WORK ORDER>
In the material below, the lines from the one containing "there exist functions" through the one containing "the shattering of" are to be given again exactly, ends included, and no others.

[DATA RECORDS Boundary: Start]

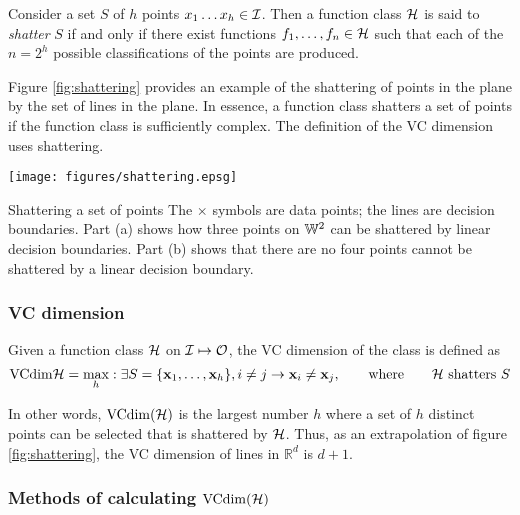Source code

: \begin{definition}[Shattering]
Consider a set $S$ of $h$ points $x_1 \ldots x_h \in \mathcal{I}$.  Then a
function class $\mathcal{H}$ is said to \emph{shatter} $S$ if and only if
there exist functions $f_1, \ldots, f_n \in \mathcal{H}$ such that each of
the $n = 2^h$ possible classifications of the points are produced.
\end{definition}

Figure \ref{fig:shattering} provides an example of the shattering of
points in the plane by the set of lines in the plane.  In essence, a
function class shatters a set of points if the function class is
sufficiently complex.  The definition of the VC dimension uses shattering.

\begin{linefigure}
\begin{center}
\texttt{[image: figures/shattering.epsg]}
\end{center}
\label{fig:shattering}
\begin{capt}{Shattering a set of points}
The $\times$ symbols are data points; the lines are decision boundaries.
Part (a) shows how three points on $\mathbb{W}^2$ can be shattered by linear
decision boundaries.  Part (b) shows that there are no four points
cannot be shattered by a linear decision boundary.
\end{capt}
\end{linefigure}


\subsubsection{VC dimension}

\begin{definition}[VC dimension]
Given a function class $\mathcal{H}$ on $\mathcal{I} \mapsto \mathcal{O}$, the VC
dimension of the class is defined as
%
\begin{equation}
\mathrm{VCdim}{\mathcal{H}} = \max_{h} : \exists S = \{\mathbf{x}_1, \ldots, \mathbf{x}_h\},
i \neq j \rightarrow \mathbf{x}_i \neq \mathbf{x}_j,
\qquad \mbox{where} \qquad \mbox{\ensuremath{\mathcal{H}}\ shatters $S$}
\end{equation}
\end{definition}

In other words, $\mathrm{VCdim}(\mathcal{H})$ is the largest number $h$ where
a set of $h$ distinct points can be selected that is shattered by
$\mathcal{H}$.  Thus, as an extrapolation of figure \ref{fig:shattering}, the VC dimension of
lines in $\mathbb{R}^d$ is $d+1$.


\subsubsection{Methods of calculating $\mathrm{VCdim}(\mathcal{H})$}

[DATA RECORDS Boundary: End]

SOLUTION TO THE PROBLEM>
there exist functions $f_1, \ldots, f_n \in \mathcal{H}$ such that each of
the $n = 2^h$ possible classifications of the points are produced.
\end{definition}

Figure \ref{fig:shattering} provides an example of the shattering of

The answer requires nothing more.